### Aim of the exercise
A faithful, complete copy of the entries below is required, with images removed.

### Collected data
++++

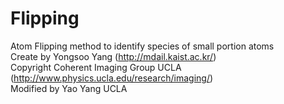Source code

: # Flipping
Atom Flipping method to identify species of small portion atoms  
Create by Yongsoo Yang (http://mdail.kaist.ac.kr/)  
Copyright Coherent Imaging Group UCLA (http://www.physics.ucla.edu/research/imaging/)  
Modified by Yao Yang UCLA  
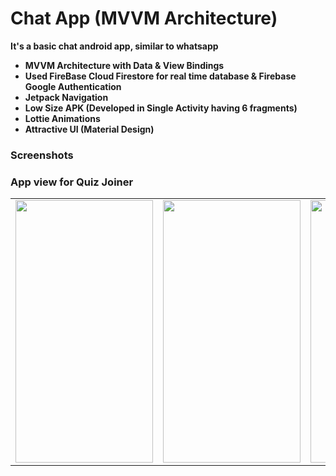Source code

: # Chat App (MVVM Architecture)

**It's a basic chat android app, similar to whatsapp**

- **MVVM Architecture with Data & View Bindings**
- **Used FireBase Cloud Firestore  for real time database & Firebase Google Authentication**
- **Jetpack Navigation**
- **Low Size APK (Developed in Single Activity having 6 fragments)**
- **Lottie Animations**
- **Attractive UI (Material Design)**


### Screenshots
### App view for Quiz Joiner
<table>
<tr>
<td><img src = "https://user-images.githubusercontent.com/72437004/107744140-3170bc00-6d38-11eb-91d5-4cfe1debc0d4.gif" height = "420" width="220"></td>
<td><img src = "https://user-images.githubusercontent.com/72437004/107743869-b4dddd80-6d37-11eb-9260-9a0dcfb80c95.jpg" height = "420" width="220"></td>
 <td><img src = "https://user-images.githubusercontent.com/72437004/107743908-c626ea00-6d37-11eb-84de-ef12cf291de7.jpg" height = "420" width="220"></td>
<td><img src = "https://user-images.githubusercontent.com/72437004/107743784-911a9780-6d37-11eb-9577-176d9cecb496.jpg" height = "420" width="220"></td>
 </tr>
 
 </table>
   



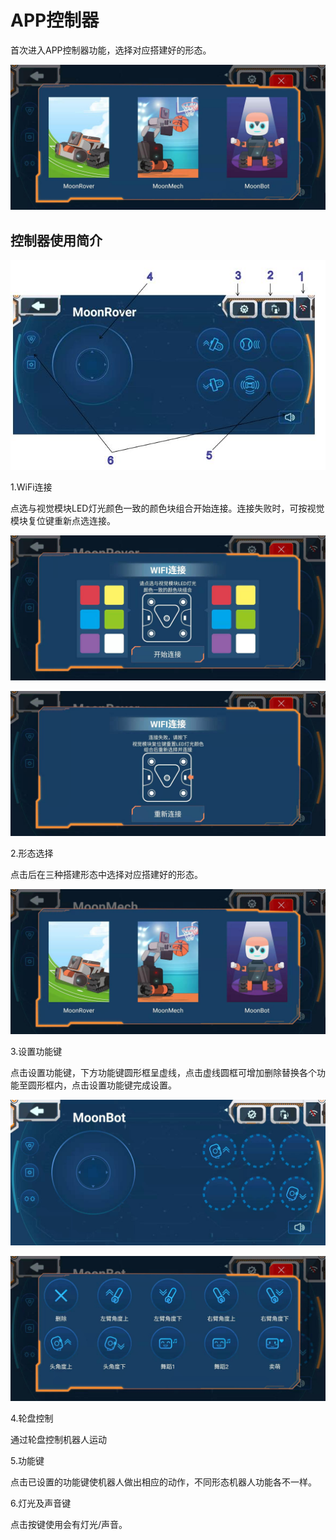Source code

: # APP控制器

首次进入APP控制器功能，选择对应搭建好的形态。

![](./images/MoonBot_App_C0.jpg)

## 控制器使用简介

![](./images/MoonBot_App_C_.jpg)

1.WiFi连接

点选与视觉模块LED灯光颜色一致的颜色块组合开始连接。连接失败时，可按视觉模块复位键重新点选连接。

![](./images/MoonBot_App_C1.jpg)

![](./images/MoonBot_App_C2.jpg)

2.形态选择

点击后在三种搭建形态中选择对应搭建好的形态。

![](./images/MoonBot_App_C3.jpg)

3.设置功能键

点击设置功能键，下方功能键圆形框呈虚线，点击虚线圆框可增加删除替换各个功能至圆形框内，点击设置功能键完成设置。

![](./images/MoonBot_App_C4.jpg)

![](./images/MoonBot_App_C5.jpg)
 
4.轮盘控制

通过轮盘控制机器人运动

5.功能键

点击已设置的功能键使机器人做出相应的动作，不同形态机器人功能各不一样。

6.灯光及声音键

点击按键使用会有灯光/声音。
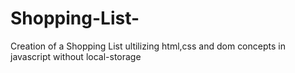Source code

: # Shopping-List-
Creation of a Shopping List ultilizing html,css and dom concepts in javascript without local-storage 
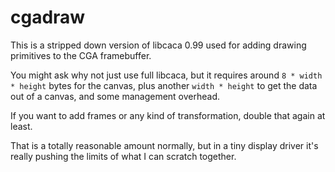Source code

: # cgadraw

This is a stripped down version of libcaca 0.99 used for adding drawing
primitives to the CGA framebuffer.

You might ask why not just use full libcaca, but it requires around
`8 * width * height` bytes for the canvas, plus another `width * height`
to get the data out of a canvas, and some management overhead.

If you want to add frames or any kind of transformation, double that again at
least.

That is a totally reasonable amount normally, but in a tiny display driver
it's really pushing the limits of what I can scratch together.
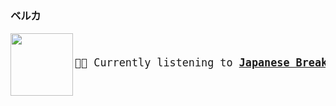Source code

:### ベルカ

<a href="https://www.youtube.com/results?search_query=Japanese+Breakfast+Be+Sweet" target="_blank">
    <img align="left" width="100" height="100" src="https:&#x2F;&#x2F;lastfm.freetls.fastly.net&#x2F;i&#x2F;u&#x2F;174s&#x2F;5d93403fbc951b7d31fa80ff826b5180.jpg">
</a>
<big>
    <pre>
</br><p align="left">🎵🎶 Currently listening to <b><a href="https://www.youtube.com/results?search_query=Japanese+Breakfast+Be+Sweet" target="_blank">Japanese Breakfast - Be Sweet</a> 🔗</b></p>
</pre></big>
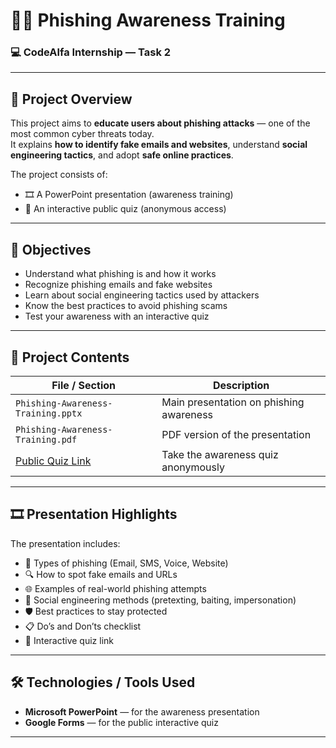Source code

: # 🕵️‍♂️ Phishing Awareness Training  
### 💻 CodeAlfa Internship — Task 2

---

## 📘 Project Overview

This project aims to **educate users about phishing attacks** — one of the most common cyber threats today.  
It explains **how to identify fake emails and websites**, understand **social engineering tactics**, and adopt **safe online practices**.  

The project consists of:
- 🎞️ A PowerPoint presentation (awareness training)
- 🧠 An interactive public quiz (anonymous access)

---

## 🎯 Objectives

- Understand what phishing is and how it works  
- Recognize phishing emails and fake websites  
- Learn about social engineering tactics used by attackers  
- Know the best practices to avoid phishing scams  
- Test your awareness with an interactive quiz  

---

## 🧩 Project Contents

| File / Section | Description |
|----------------|-------------|
| `Phishing-Awareness-Training.pptx` | Main presentation on phishing awareness |
| `Phishing-Awareness-Training.pdf` | PDF version of the presentation |
| [Public Quiz Link](#🧠-https://forms.gle/bd866riP3fHYHbk58) | Take the awareness quiz anonymously |

---

## 🎞️ Presentation Highlights

The presentation includes:
- 📧 Types of phishing (Email, SMS, Voice, Website)
- 🔍 How to spot fake emails and URLs
- 🌐 Examples of real-world phishing attempts
- 🧠 Social engineering methods (pretexting, baiting, impersonation)
- 🛡️ Best practices to stay protected
- 📋 Do’s and Don’ts checklist
- 🧩 Interactive quiz link

---

## 🛠️ Technologies / Tools Used

- **Microsoft PowerPoint** — for the awareness presentation  
- **Google Forms** — for the public interactive quiz   

---

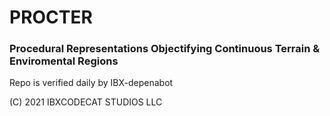 # PROCTER
### Procedural Representations Objectifying Continuous Terrain & Enviromental Regions

Repo is verified daily by IBX-depenabot

(C) 2021 IBXCODECAT STUDIOS LLC
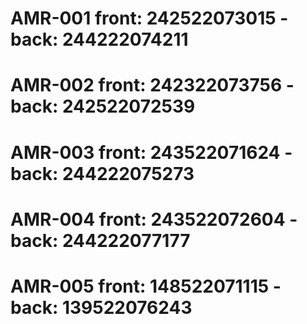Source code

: # AMR-001 front: 242522073015 - back: 244222074211
# AMR-002 front: 242322073756 - back: 242522072539
# AMR-003 front: 243522071624 - back: 244222075273
# AMR-004 front: 243522072604 - back: 244222077177
# AMR-005 front: 148522071115 - back: 139522076243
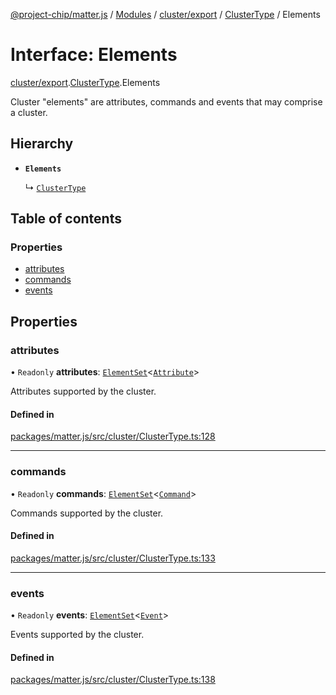[@project-chip/matter.js](../README.md) / [Modules](../modules.md) / [cluster/export](../modules/cluster_export.md) / [ClusterType](../modules/cluster_export.ClusterType.md) / Elements

# Interface: Elements

[cluster/export](../modules/cluster_export.md).[ClusterType](../modules/cluster_export.ClusterType.md).Elements

Cluster "elements" are attributes, commands and events that may comprise a cluster.

## Hierarchy

- **`Elements`**

  ↳ [`ClusterType`](cluster_export.ClusterType-1.md)

## Table of contents

### Properties

- [attributes](cluster_export.ClusterType.Elements.md#attributes)
- [commands](cluster_export.ClusterType.Elements.md#commands)
- [events](cluster_export.ClusterType.Elements.md#events)

## Properties

### attributes

• `Readonly` **attributes**: [`ElementSet`](../modules/cluster_export.ClusterType.md#elementset)\<[`Attribute`](../modules/cluster_export.ClusterType.md#attribute)\>

Attributes supported by the cluster.

#### Defined in

[packages/matter.js/src/cluster/ClusterType.ts:128](https://github.com/project-chip/matter.js/blob/c0d55745d5279e16fdfaa7d2c564daa31e19c627/packages/matter.js/src/cluster/ClusterType.ts#L128)

___

### commands

• `Readonly` **commands**: [`ElementSet`](../modules/cluster_export.ClusterType.md#elementset)\<[`Command`](../modules/cluster_export.ClusterType.md#command)\>

Commands supported by the cluster.

#### Defined in

[packages/matter.js/src/cluster/ClusterType.ts:133](https://github.com/project-chip/matter.js/blob/c0d55745d5279e16fdfaa7d2c564daa31e19c627/packages/matter.js/src/cluster/ClusterType.ts#L133)

___

### events

• `Readonly` **events**: [`ElementSet`](../modules/cluster_export.ClusterType.md#elementset)\<[`Event`](../modules/cluster_export.ClusterType.md#event)\>

Events supported by the cluster.

#### Defined in

[packages/matter.js/src/cluster/ClusterType.ts:138](https://github.com/project-chip/matter.js/blob/c0d55745d5279e16fdfaa7d2c564daa31e19c627/packages/matter.js/src/cluster/ClusterType.ts#L138)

++++

### Exercise response
Source code

: # Flipping
Atom Flipping method to identify species of small portion atoms  
Create by Yongsoo Yang (http://mdail.kaist.ac.kr/)  
Copyright Coherent Imaging Group UCLA (http://www.physics.ucla.edu/research/imaging/)  
Modified by Yao Yang UCLA  
Source code

: # Chat App (MVVM Architecture)

**It's a basic chat android app, similar to whatsapp**

- **MVVM Architecture with Data & View Bindings**
- **Used FireBase Cloud Firestore  for real time database & Firebase Google Authentication**
- **Jetpack Navigation**
- **Low Size APK (Developed in Single Activity having 6 fragments)**
- **Lottie Animations**
- **Attractive UI (Material Design)**


### Screenshots
### App view for Quiz Joiner
<table>
<tr>
<td><img src = "https://user-images.githubusercontent.com/72437004/107744140-3170bc00-6d38-11eb-91d5-4cfe1debc0d4.gif" height = "420" width="220"></td>
<td><img src = "https://user-images.githubusercontent.com/72437004/107743869-b4dddd80-6d37-11eb-9260-9a0dcfb80c95.jpg" height = "420" width="220"></td>
 <td><img src = "https://user-images.githubusercontent.com/72437004/107743908-c626ea00-6d37-11eb-84de-ef12cf291de7.jpg" height = "420" width="220"></td>
<td><img src = "https://user-images.githubusercontent.com/72437004/107743784-911a9780-6d37-11eb-9577-176d9cecb496.jpg" height = "420" width="220"></td>
 </tr>
 
 </table>
   



Source code

: # APP控制器

首次进入APP控制器功能，选择对应搭建好的形态。

![](./images/MoonBot_App_C0.jpg)

## 控制器使用简介

![](./images/MoonBot_App_C_.jpg)

1.WiFi连接

点选与视觉模块LED灯光颜色一致的颜色块组合开始连接。连接失败时，可按视觉模块复位键重新点选连接。

![](./images/MoonBot_App_C1.jpg)

![](./images/MoonBot_App_C2.jpg)

2.形态选择

点击后在三种搭建形态中选择对应搭建好的形态。

![](./images/MoonBot_App_C3.jpg)

3.设置功能键

点击设置功能键，下方功能键圆形框呈虚线，点击虚线圆框可增加删除替换各个功能至圆形框内，点击设置功能键完成设置。

![](./images/MoonBot_App_C4.jpg)

![](./images/MoonBot_App_C5.jpg)
 
4.轮盘控制

通过轮盘控制机器人运动

5.功能键

点击已设置的功能键使机器人做出相应的动作，不同形态机器人功能各不一样。

6.灯光及声音键

点击按键使用会有灯光/声音。
Source code

: # Shopping-List-
Creation of a Shopping List ultilizing html,css and dom concepts in javascript without local-storage 
Source code

: # cgadraw

This is a stripped down version of libcaca 0.99 used for adding drawing
primitives to the CGA framebuffer.

You might ask why not just use full libcaca, but it requires around
`8 * width * height` bytes for the canvas, plus another `width * height`
to get the data out of a canvas, and some management overhead.

If you want to add frames or any kind of transformation, double that again at
least.

That is a totally reasonable amount normally, but in a tiny display driver
it's really pushing the limits of what I can scratch together.
Source code

:### ベルカ

<a href="https://www.youtube.com/results?search_query=Japanese+Breakfast+Be+Sweet" target="_blank">
    <img align="left" width="100" height="100" src="https:&#x2F;&#x2F;lastfm.freetls.fastly.net&#x2F;i&#x2F;u&#x2F;174s&#x2F;5d93403fbc951b7d31fa80ff826b5180.jpg">
</a>
<big>
    <pre>
</br><p align="left">🎵🎶 Currently listening to <b><a href="https://www.youtube.com/results?search_query=Japanese+Breakfast+Be+Sweet" target="_blank">Japanese Breakfast - Be Sweet</a> 🔗</b></p>
</pre></big>
Source code

: # 🕵️‍♂️ Phishing Awareness Training  
### 💻 CodeAlfa Internship — Task 2

---

## 📘 Project Overview

This project aims to **educate users about phishing attacks** — one of the most common cyber threats today.  
It explains **how to identify fake emails and websites**, understand **social engineering tactics**, and adopt **safe online practices**.  

The project consists of:
- 🎞️ A PowerPoint presentation (awareness training)
- 🧠 An interactive public quiz (anonymous access)

---

## 🎯 Objectives

- Understand what phishing is and how it works  
- Recognize phishing emails and fake websites  
- Learn about social engineering tactics used by attackers  
- Know the best practices to avoid phishing scams  
- Test your awareness with an interactive quiz  

---

## 🧩 Project Contents

| File / Section | Description |
|----------------|-------------|
| `Phishing-Awareness-Training.pptx` | Main presentation on phishing awareness |
| `Phishing-Awareness-Training.pdf` | PDF version of the presentation |
| [Public Quiz Link](#🧠-https://forms.gle/bd866riP3fHYHbk58) | Take the awareness quiz anonymously |

---

## 🎞️ Presentation Highlights

The presentation includes:
- 📧 Types of phishing (Email, SMS, Voice, Website)
- 🔍 How to spot fake emails and URLs
- 🌐 Examples of real-world phishing attempts
- 🧠 Social engineering methods (pretexting, baiting, impersonation)
- 🛡️ Best practices to stay protected
- 📋 Do’s and Don’ts checklist
- 🧩 Interactive quiz link

---

## 🛠️ Technologies / Tools Used

- **Microsoft PowerPoint** — for the awareness presentation  
- **Google Forms** — for the public interactive quiz   

---

 # PROCTER
### Procedural Representations Objectifying Continuous Terrain & Enviromental Regions

Repo is verified daily by IBX-depenabot

(C) 2021 IBXCODECAT STUDIOS LLC
Source code

: # AMR-001 front: 242522073015 - back: 244222074211
# AMR-002 front: 242322073756 - back: 242522072539
# AMR-003 front: 243522071624 - back: 244222075273
# AMR-004 front: 243522072604 - back: 244222077177
# AMR-005 front: 148522071115 - back: 139522076243
[@project-chip/matter.js](../README.md) / [Modules](../modules.md) / [cluster/export](../modules/cluster_export.md) / [ClusterType](../modules/cluster_export.ClusterType.md) / Elements

# Interface: Elements

[cluster/export](../modules/cluster_export.md).[ClusterType](../modules/cluster_export.ClusterType.md).Elements

Cluster "elements" are attributes, commands and events that may comprise a cluster.

## Hierarchy

- **`Elements`**

  ↳ [`ClusterType`](cluster_export.ClusterType-1.md)

## Table of contents

### Properties

- [attributes](cluster_export.ClusterType.Elements.md#attributes)
- [commands](cluster_export.ClusterType.Elements.md#commands)
- [events](cluster_export.ClusterType.Elements.md#events)

## Properties

### attributes

• `Readonly` **attributes**: [`ElementSet`](../modules/cluster_export.ClusterType.md#elementset)\<[`Attribute`](../modules/cluster_export.ClusterType.md#attribute)\>

Attributes supported by the cluster.

#### Defined in

[packages/matter.js/src/cluster/ClusterType.ts:128](https://github.com/project-chip/matter.js/blob/c0d55745d5279e16fdfaa7d2c564daa31e19c627/packages/matter.js/src/cluster/ClusterType.ts#L128)

___

### commands

• `Readonly` **commands**: [`ElementSet`](../modules/cluster_export.ClusterType.md#elementset)\<[`Command`](../modules/cluster_export.ClusterType.md#command)\>

Commands supported by the cluster.

#### Defined in

[packages/matter.js/src/cluster/ClusterType.ts:133](https://github.com/project-chip/matter.js/blob/c0d55745d5279e16fdfaa7d2c564daa31e19c627/packages/matter.js/src/cluster/ClusterType.ts#L133)

___

### events

• `Readonly` **events**: [`ElementSet`](../modules/cluster_export.ClusterType.md#elementset)\<[`Event`](../modules/cluster_export.ClusterType.md#event)\>

Events supported by the cluster.

#### Defined in

[packages/matter.js/src/cluster/ClusterType.ts:138](https://github.com/project-chip/matter.js/blob/c0d55745d5279e16fdfaa7d2c564daa31e19c627/packages/matter.js/src/cluster/ClusterType.ts#L138)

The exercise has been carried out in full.